__THE DATA__.
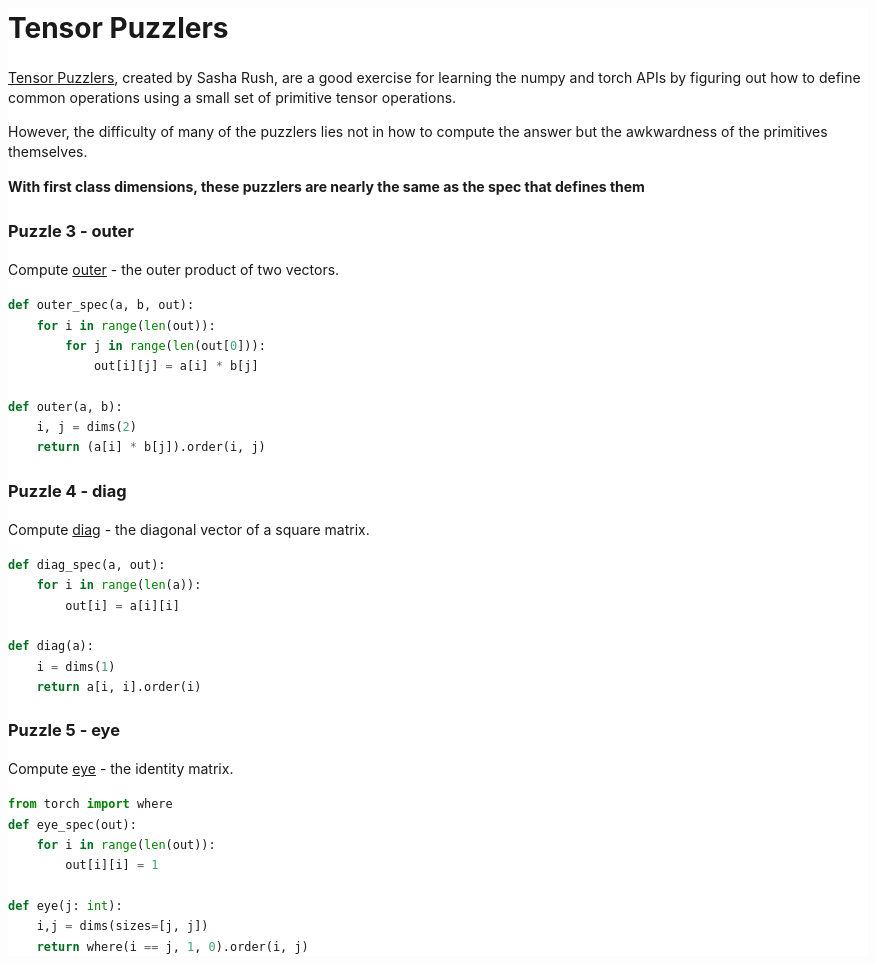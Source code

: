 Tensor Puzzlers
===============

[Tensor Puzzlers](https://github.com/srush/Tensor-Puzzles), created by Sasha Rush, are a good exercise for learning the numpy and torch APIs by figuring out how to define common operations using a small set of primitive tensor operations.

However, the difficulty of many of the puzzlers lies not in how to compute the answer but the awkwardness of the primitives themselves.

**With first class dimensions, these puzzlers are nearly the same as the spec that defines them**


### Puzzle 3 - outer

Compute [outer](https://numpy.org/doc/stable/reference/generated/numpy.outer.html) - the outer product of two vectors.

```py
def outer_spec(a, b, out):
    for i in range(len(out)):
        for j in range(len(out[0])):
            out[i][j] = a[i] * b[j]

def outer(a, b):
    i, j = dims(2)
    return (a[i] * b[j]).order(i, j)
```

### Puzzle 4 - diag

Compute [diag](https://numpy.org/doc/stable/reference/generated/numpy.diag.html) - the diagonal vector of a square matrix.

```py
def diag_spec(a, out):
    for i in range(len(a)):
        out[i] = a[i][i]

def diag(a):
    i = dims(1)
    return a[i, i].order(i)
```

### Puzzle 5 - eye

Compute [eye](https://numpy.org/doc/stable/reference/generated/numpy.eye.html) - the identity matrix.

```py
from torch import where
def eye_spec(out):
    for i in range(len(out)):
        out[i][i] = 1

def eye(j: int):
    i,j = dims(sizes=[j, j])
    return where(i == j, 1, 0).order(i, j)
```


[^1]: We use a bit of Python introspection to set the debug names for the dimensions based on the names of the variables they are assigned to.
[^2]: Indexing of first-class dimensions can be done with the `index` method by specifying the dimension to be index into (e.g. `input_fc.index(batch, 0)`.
* * *
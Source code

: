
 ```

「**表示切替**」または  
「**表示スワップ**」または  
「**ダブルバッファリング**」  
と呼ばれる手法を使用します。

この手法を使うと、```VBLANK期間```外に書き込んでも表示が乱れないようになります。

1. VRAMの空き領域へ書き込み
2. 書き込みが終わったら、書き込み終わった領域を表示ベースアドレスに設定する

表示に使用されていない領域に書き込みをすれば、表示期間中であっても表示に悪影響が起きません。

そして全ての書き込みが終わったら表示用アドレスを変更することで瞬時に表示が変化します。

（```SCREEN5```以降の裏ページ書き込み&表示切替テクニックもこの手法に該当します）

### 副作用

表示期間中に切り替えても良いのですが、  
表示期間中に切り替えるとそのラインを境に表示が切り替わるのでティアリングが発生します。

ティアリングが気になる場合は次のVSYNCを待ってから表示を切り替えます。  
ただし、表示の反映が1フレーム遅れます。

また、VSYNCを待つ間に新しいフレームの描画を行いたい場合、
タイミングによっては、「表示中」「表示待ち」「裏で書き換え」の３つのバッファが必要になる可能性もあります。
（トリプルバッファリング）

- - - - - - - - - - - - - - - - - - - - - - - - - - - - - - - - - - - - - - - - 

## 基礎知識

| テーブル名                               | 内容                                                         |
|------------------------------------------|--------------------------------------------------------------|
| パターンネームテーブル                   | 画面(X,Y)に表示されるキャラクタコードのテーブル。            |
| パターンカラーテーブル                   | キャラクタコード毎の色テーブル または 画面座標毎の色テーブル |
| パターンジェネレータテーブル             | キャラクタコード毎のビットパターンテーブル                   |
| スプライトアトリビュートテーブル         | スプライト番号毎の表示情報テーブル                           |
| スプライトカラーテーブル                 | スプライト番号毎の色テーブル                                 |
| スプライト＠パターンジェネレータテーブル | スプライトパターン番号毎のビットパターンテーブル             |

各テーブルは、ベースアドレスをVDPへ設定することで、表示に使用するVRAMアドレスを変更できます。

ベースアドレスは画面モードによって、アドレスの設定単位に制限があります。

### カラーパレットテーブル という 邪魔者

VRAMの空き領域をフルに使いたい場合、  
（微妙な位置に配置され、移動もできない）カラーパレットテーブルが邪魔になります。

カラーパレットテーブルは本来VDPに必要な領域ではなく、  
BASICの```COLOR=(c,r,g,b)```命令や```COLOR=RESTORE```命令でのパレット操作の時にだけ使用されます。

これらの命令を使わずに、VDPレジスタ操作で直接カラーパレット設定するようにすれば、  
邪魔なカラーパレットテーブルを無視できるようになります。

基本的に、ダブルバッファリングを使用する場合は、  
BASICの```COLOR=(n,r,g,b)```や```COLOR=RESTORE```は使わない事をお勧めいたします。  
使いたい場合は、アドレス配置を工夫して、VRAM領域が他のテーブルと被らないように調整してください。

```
--
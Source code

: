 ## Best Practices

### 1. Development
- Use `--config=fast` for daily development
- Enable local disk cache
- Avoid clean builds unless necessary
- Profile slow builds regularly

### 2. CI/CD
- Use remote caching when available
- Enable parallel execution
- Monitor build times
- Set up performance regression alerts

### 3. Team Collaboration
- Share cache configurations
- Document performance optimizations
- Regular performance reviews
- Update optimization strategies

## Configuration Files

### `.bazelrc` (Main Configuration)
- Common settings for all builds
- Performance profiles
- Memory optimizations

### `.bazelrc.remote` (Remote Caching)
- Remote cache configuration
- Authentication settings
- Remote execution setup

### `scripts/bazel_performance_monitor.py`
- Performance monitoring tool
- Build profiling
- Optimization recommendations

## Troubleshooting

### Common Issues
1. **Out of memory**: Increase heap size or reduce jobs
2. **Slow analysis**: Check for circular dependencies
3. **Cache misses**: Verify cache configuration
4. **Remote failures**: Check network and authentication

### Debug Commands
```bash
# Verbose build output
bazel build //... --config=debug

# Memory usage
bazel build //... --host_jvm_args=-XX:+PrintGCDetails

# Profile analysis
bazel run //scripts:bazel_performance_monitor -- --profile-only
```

__TASK OBJECTIVE__. Take from the listing above each line containing "cache".

__ANSWER SECTION__.
- Enable local disk cache
- Share cache configurations
- Remote cache configuration
3. **Cache misses**: Verify cache configuration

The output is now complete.